1. Introduction
With the tremendous growth of the population and consumption, a huge amount of municipal solid waste (MSW) is generated every day, especially in developing countries [
1]. MSW in developing countries is composed mainly of household garbage (55–80%) and commercial waste (10–30%) [
2]. China has a population of 1.4 billion people and is the most populated developing country in the world.

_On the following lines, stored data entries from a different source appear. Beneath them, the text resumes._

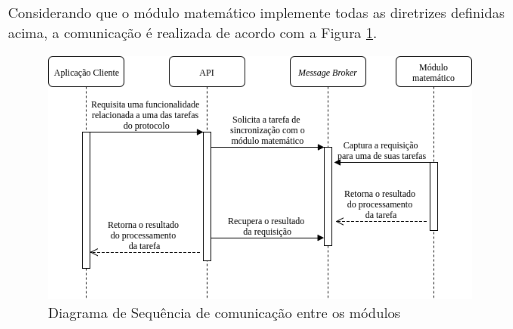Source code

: 	
	Considerando que o módulo matemático implemente todas as diretrizes definidas acima, a comunicação é realizada de acordo 
	com a Figura \ref{fig:sequence_diagram}.
	  


	\begin{figure}[h]
	\centering
	\includegraphics[scale=0.7]{figuras/sequence_diagram.png}
	\caption{Diagrama de Sequência de comunicação entre os módulos}
	\label{fig:sequence_diagram}
	\end{figure}



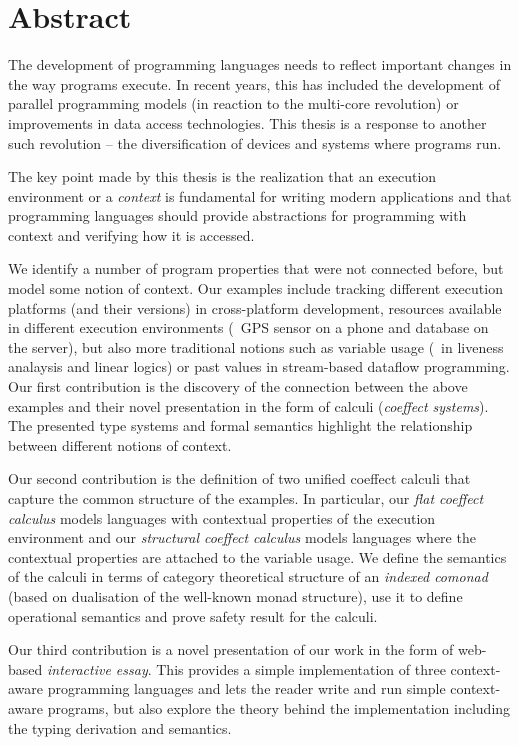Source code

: 
\begingroup
\let\clearpage\relax
\let\cleardoublepage\relax
\let\cleardoublepage\relax

\chapter*{Abstract} %
The development of programming languages needs to reflect important changes in the way
programs execute. In recent years, this has included the development of parallel programming
models (in reaction to the multi-core revolution) or improvements in data access technologies.
This thesis is a response to another such revolution -- the diversification of devices and
systems where programs run.

The key point made by this thesis is the realization that an execution environment or
a \emph{context} is fundamental for writing modern applications and that programming
languages should provide abstractions for programming with context and verifying how
it is accessed.

We identify a number of program properties that were not connected before, but model some notion
of context. Our examples include tracking different execution platforms (and their versions)
in cross-platform development, resources available in different execution environments (\eg~GPS
sensor on a phone and database on the server), but also more traditional notions such as
variable usage (\eg~in liveness analaysis and linear logics) or past values in
stream-based dataflow programming. Our first contribution is the discovery of the connection
between the above examples and their novel presentation in the form of calculi (\emph{coeffect systems}).
The presented type systems and formal semantics highlight the relationship between different
notions of context.

Our second contribution is the definition of two unified coeffect calculi that capture the common
structure of the examples. In particular, our \emph{flat coeffect calculus} models languages
with contextual properties of the execution environment and our \emph{structural coeffect
calculus} models languages where the contextual properties are attached to the variable usage.
We define the semantics of the calculi in terms of category theoretical structure of an
\emph{indexed comonad} (based on dualisation of the well-known monad structure), use it
to define operational semantics and prove safety result for the calculi.

Our third contribution is a novel presentation of our work in the form of web-based
\emph{interactive essay}. This provides a simple implementation of three context-aware programming
languages and lets the reader write and run simple context-aware programs, but also explore the
theory behind the implementation including the typing derivation and semantics.


\endgroup

\vfill
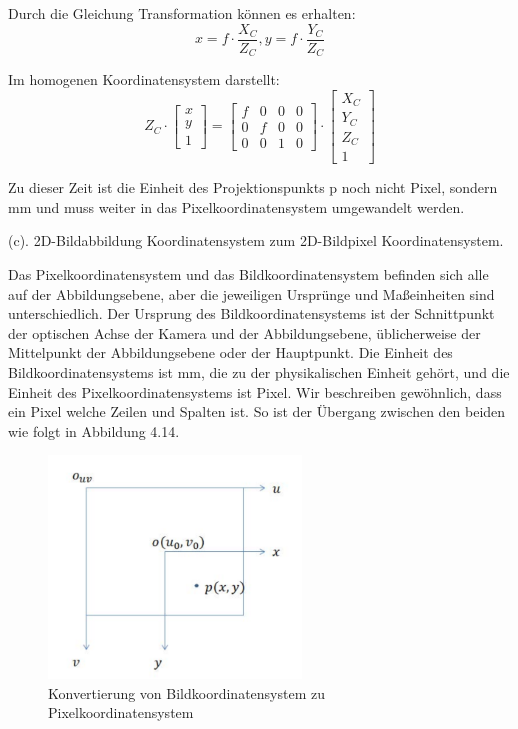 Durch die Gleichung Transformation können es erhalten: 
\begin{equation}
   x = f \cdot \frac{X_C}{Z_C}, y = f \cdot \frac{Y_C}{Z_C}
\end{equation}

Im homogenen Koordinatensystem darstellt:
\begin{equation}
   Z_C \cdot \begin{bmatrix}
	x \\  
	y \\
	1
	\end{bmatrix} = \begin{bmatrix}
	f & 0 & 0 & 0	\\
	0 & f & 0 & 0	\\
	0 & 0 & 1 & 0	
	\end{bmatrix} \cdot \begin{bmatrix}
	X_C \\  
	Y_C \\
	Z_C \\
	1
	\end{bmatrix}
\end{equation}

Zu dieser Zeit ist die Einheit des Projektionspunkts p noch nicht Pixel, sondern mm und muss weiter in das Pixelkoordinatensystem umgewandelt werden.

(c). 2D-Bildabbildung Koordinatensystem zum 2D-Bildpixel Koordinatensystem.

Das Pixelkoordinatensystem und das Bildkoordinatensystem befinden sich alle auf der Abbildungsebene, aber die jeweiligen Ursprünge und Maßeinheiten sind unterschiedlich. Der Ursprung des Bildkoordinatensystems ist der Schnittpunkt der optischen Achse der Kamera und der Abbildungsebene, üblicherweise der Mittelpunkt der Abbildungsebene oder der Hauptpunkt. Die Einheit des Bildkoordinatensystems ist mm, die zu der physikalischen Einheit gehört, und die Einheit des Pixelkoordinatensystems ist Pixel. Wir beschreiben gewöhnlich, dass ein Pixel welche Zeilen und Spalten ist. So ist der Übergang zwischen den beiden wie folgt in Abbildung 4.14. 

\begin{figure}[htb]
 \centering 
 \includegraphics[keepaspectratio,width=0.6\textwidth]{images/4_ZweiteErfahrung/Kamera/imagezupixel.pdf}
 \caption{Konvertierung von Bildkoordinatensystem zu Pixelkoordinatensystem}
 \label{fig:Konvertierung von Pixelkoordinatensystem zu Bildkoordinatensystem}
\end{figure} 

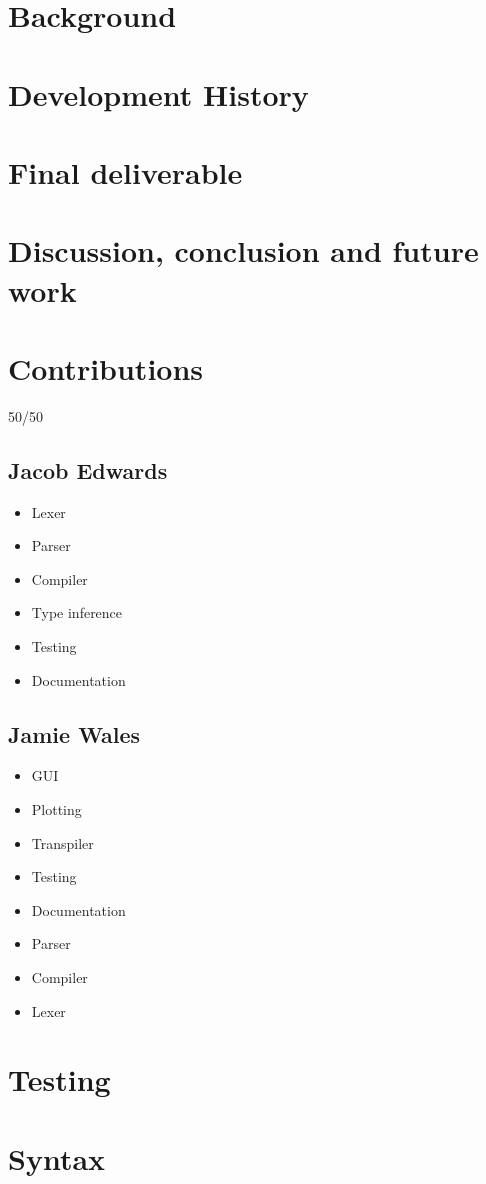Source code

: \documentclass[a4paper, oneside, 11pt]{report}
\begin{document}
\chapter{Background}\label{ch:background}

\chapter{Development History}\label{ch:devhist}



\chapter{Final deliverable}\label{ch:impl}



\chapter{Discussion, conclusion and future work}\label{ch:discussion-conclusion-and-future-work}




\appendix
\chapter{Contributions}\label{ch:contributions}

50/50

\section{Jacob Edwards}\label{sec:jacob-edwards}

\begin{itemize}
    \item Lexer
    \item Parser
    \item Compiler
    \item Type inference
    \item Testing
    \item Documentation
\end{itemize}

\section{Jamie Wales}\label{sec:jamie-wales}

\begin{itemize}
    \item GUI
    \item Plotting
    \item Transpiler
    \item Testing
    \item Documentation
    \item Parser
    \item Compiler
    \item Lexer
\end{itemize}

\chapter{Testing}\label{ch:test}



\chapter{Syntax}\label{ch:other-stuff}
\end{document}
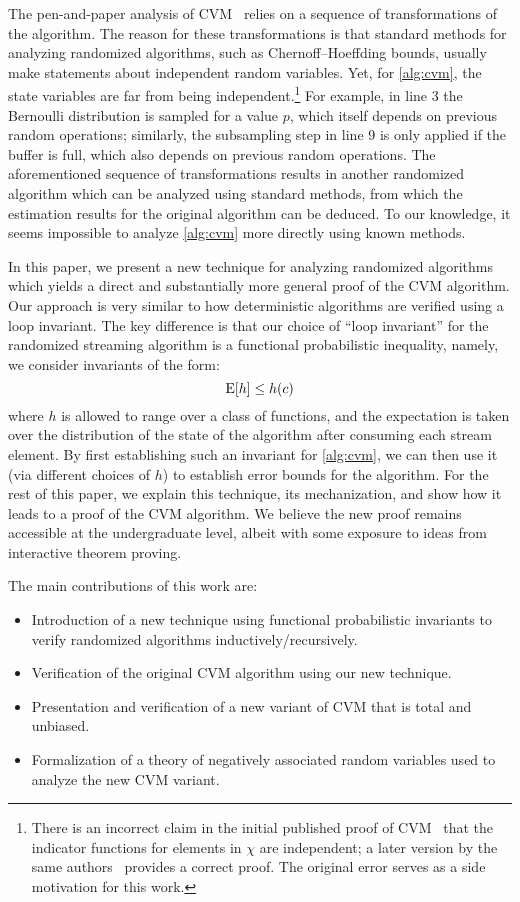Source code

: The pen-and-paper analysis of CVM~\cite{chakraborty2022,chakraborty2023} relies on a sequence of transformations of the algorithm.
The reason for these transformations is that standard methods for analyzing randomized algorithms, such as Chernoff--Hoeffding bounds, usually make statements about independent random variables.
Yet, for \cref{alg:cvm}, the state variables are far from being independent.\footnote{There is an incorrect claim in the initial published proof of CVM~\cite[Claim 6]{chakraborty2022} that the indicator functions for elements in $\chi$ are independent; a later version by the same authors~\cite{chakraborty2023} provides a correct proof.
The original error serves as a side motivation for this work.}
For example, in line 3 the Bernoulli distribution is sampled for a value $p$, which itself depends on previous random operations; similarly, the subsampling step in line 9 is only applied if the buffer is full, which also depends on previous random operations.
The aforementioned sequence of transformations results in another randomized algorithm which can be analyzed using standard methods, from which the estimation results for the original algorithm can be deduced.
To our knowledge, it seems impossible to analyze \cref{alg:cvm} more directly using known methods.

In this paper, we present a new technique for analyzing randomized algorithms which yields a direct and substantially more general proof of the CVM algorithm.
Our approach is very similar to how deterministic algorithms are verified using a loop invariant.
The key difference is that our choice of ``loop invariant'' for the randomized streaming algorithm is a functional probabilistic inequality, namely, we consider invariants of the form:
\[
  \operatorname{\mathrm{E}} [ h ] \leq h(c)
\]
where $h$ is allowed to range over a class of functions, and the expectation is taken over the distribution of the state of the algorithm after consuming each stream element.
By first establishing such an invariant for \cref{alg:cvm}, we can then use it (via different choices of $h$) to establish error bounds for the algorithm.
For the rest of this paper, we explain this technique, its mechanization, and show how it leads to a proof of the CVM algorithm.
We believe the new proof remains accessible at the undergraduate level, albeit with some exposure to ideas from interactive theorem proving.

The main contributions of this work are:
\begin{itemize}
\item Introduction of a new technique using functional probabilistic invariants to verify randomized algorithms inductively/recursively.
\item Verification of the original CVM algorithm using our new technique.
\item Presentation and verification of a new variant of CVM that is total and unbiased.
\item Formalization of a theory of negatively associated random variables used to analyze the new CVM variant.
\end{itemize}

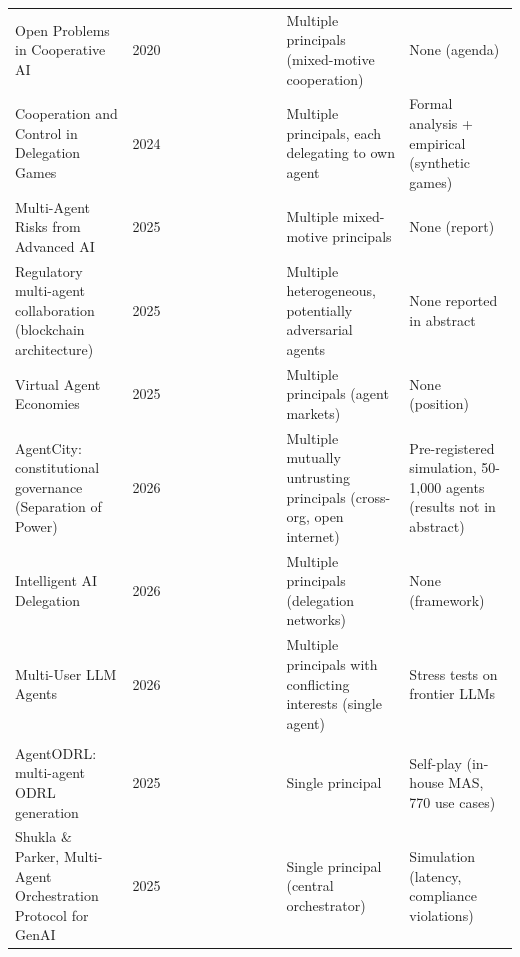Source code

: \documentclass[conference]{IEEEtran}
\newcommand{\full}{{\small\CIRCLE}}
\newcommand{\half}{{\small\LEFTcircle}}
\newcommand{\none}{{\small\Circle}}
\begin{document}
{\begin{longtable}{>{\raggedright\arraybackslash}p{4.2cm} c cccccccc >{\raggedright\arraybackslash}p{3.6cm} >{\raggedright\arraybackslash}p{4.4cm}}
Open Problems in Cooperative AI \cite{dafoe2020open} & 2020 & \half{} & \none{} & \none{} & \none{} & \none{} & \none{} & \none{} & \none{} & Multiple principals (mixed-motive cooperation) & None (agenda) \\
Cooperation and Control in Delegation Games \cite{sourbut2024delegation} & 2024 & \none{} & \none{} & \none{} & \none{} & \none{} & \none{} & \none{} & \none{} & Multiple principals, each delegating to own agent & Formal analysis + empirical (synthetic games) \\
Multi-Agent Risks from Advanced AI \cite{hammond2025multiagent} & 2025 & \half{} & \none{} & \none{} & \none{} & \half{} & \none{} & \none{} & \half{} & Multiple mixed-motive principals & None (report) \\
Regulatory multi-agent collaboration (blockchain architecture) \cite{hu2025regulatory} & 2025 & \none{} & \half{} & \none{} & \none{} & \half{} & \none{} & \half{} & \half{} & Multiple heterogeneous, potentially adversarial agents & None reported in abstract \\
Virtual Agent Economies \cite{tomasev2025virtual} & 2025 & \none{} & \none{} & \half{} & \none{} & \half{} & \none{} & \half{} & \none{} & Multiple principals (agent markets) & None (position) \\
AgentCity: constitutional governance (Separation of Power) \cite{ruan2026agentcity} & 2026 & \none{} & \none{} & \none{} & \none{} & \half{} & \half{} & \half{} & \none{} & Multiple mutually untrusting principals (cross-org, open internet) & Pre-registered simulation, 50-1,000 agents (results not in abstract) \\
Intelligent AI Delegation \cite{tomasev2026intelligent} & 2026 & \none{} & \none{} & \none{} & \half{} & \none{} & \half{} & \half{} & \none{} & Multiple principals (delegation networks) & None (framework) \\
Multi-User LLM Agents \cite{yang2026multiuser} & 2026 & \none{} & \none{} & \none{} & \none{} & \half{} & \none{} & \none{} & \half{} & Multiple principals with conflicting interests (single agent) & Stress tests on frontier LLMs \\
\multicolumn{12}{l}{\textit{Data ecosystems}} \\
AgentODRL: multi-agent ODRL generation \cite{zhong2025agentodrl} & 2025 & \none{} & \none{} & \none{} & \none{} & \none{} & \none{} & \none{} & \none{} & Single principal & Self-play (in-house MAS, 770 use cases) \\
Shukla \& Parker, Multi-Agent Orchestration Protocol for GenAI \cite{shukla2025multiagent} & 2025 & \none{} & \half{} & \none{} & \half{} & \none{} & \none{} & \full{} & \none{} & Single principal (central orchestrator) & Simulation (latency, compliance violations) \\

\end{longtable}}
\end{document}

According to a survey conducted by the Ministry of Ecology and Environment of the People’s Republic of China, the investigated 200 large and medium-sized cities generated 21,147.3 million tons of household solid waste (HSW) in 2018 [
3]. Landfilling, the dominant waste disposal technology in China, has introduced serious water contamination to over half of the existing landfills due to the limited available land space in cities and the lack of high-cost permeate collection equipment in treatment systems [
4]. As another important method by which to dispose of waste, incineration is expensive to operate and maintain, and also easily introduces air pollution if there is a lack of air pollution control equipment [
5]. Moreover, the large amount of dioxin emitted in the process of incineration aggravates global warming. Thus, solid waste disposal has become a challenging problem in China.
In the modern procedure of waste disposal, which includes waste separation, collection, transportation, and final treatment, recyclables and compostable waste account for 89.3% of HSW [
6,
7]. The accurate and efficient classification of waste can prevent waste pollution caused by mixing waste of different types, and can preclude the need for secondary sorting. As the initial point of the entire waste recycling process and the fundamental condition for ensuring effective recycling, the classification of waste can both enhance the efficiency of recycling and effectively protect the environment [
8]. In other words, waste sorting is an effective way to reduce waste [
9]. Because various types of waste require different types of disposal, a proper HSW standard is imperative in waste classification [
10].
Waste classification is the procedure by which waste is assigned to specific classes based on its properties, characteristics, and/or components [
6]. In past years, to effectively dispose of waste in China, the general criterion of municipal waste separation has been to divide waste into two types: recyclables and non-recyclables [
6]. Nevertheless, to keep up with the practical demands of economic and environmental development, Beijing enacted a new waste classification policy in 2020 based on the policies of developed countries, including Japan [
11] and Germany [
12]. The new standard is to classify waste into four types, namely wet waste, recycling, harmful waste, and dry waste [
13]. The ways by which to improve the efficiency of waste treatment rely not only on scientific criteria of waste classification, but also on the reliable and fast implementation of waste classification [
14].
At present, waste classification mostly relies on inefficient manual work, which has many shortcomings, such as high work intensity, high cost, and potential harm to the health of workers [
15]. Recently, automatic waste sorting and recycling facility systems based on the common sensor spectrum have been proposed. For example, Wu et al. [
16] proposed an automatic plastic sorting system; they focused on sorting different plastics from waste electrical and electronic equipment based on near-infrared (NIR) spectroscopy. Additionally, Riba et al. [
17] presented an approach for the sensing and classification of parts of an automatic waste textile sorting machine based on the infrared spectra of textile samples. These two studies respectively focused on the more refined classification of plastics and textiles. However, to gather spectral data for further processing, particular equipment is required, including NIR spectrometers, such as the NIR512 spectrometers by Ocean Optics, and the NIR radiation provided by a halogen light source. The equipment is expensive and complicated, and requires operation by professional personnel. In contrast, waste classification based on waste images via machine learning is accurate, simple, and convenient, and could therefore be used to construct an automatic smart waste sorter to alleviate the difficulties inherent in manual waste classification.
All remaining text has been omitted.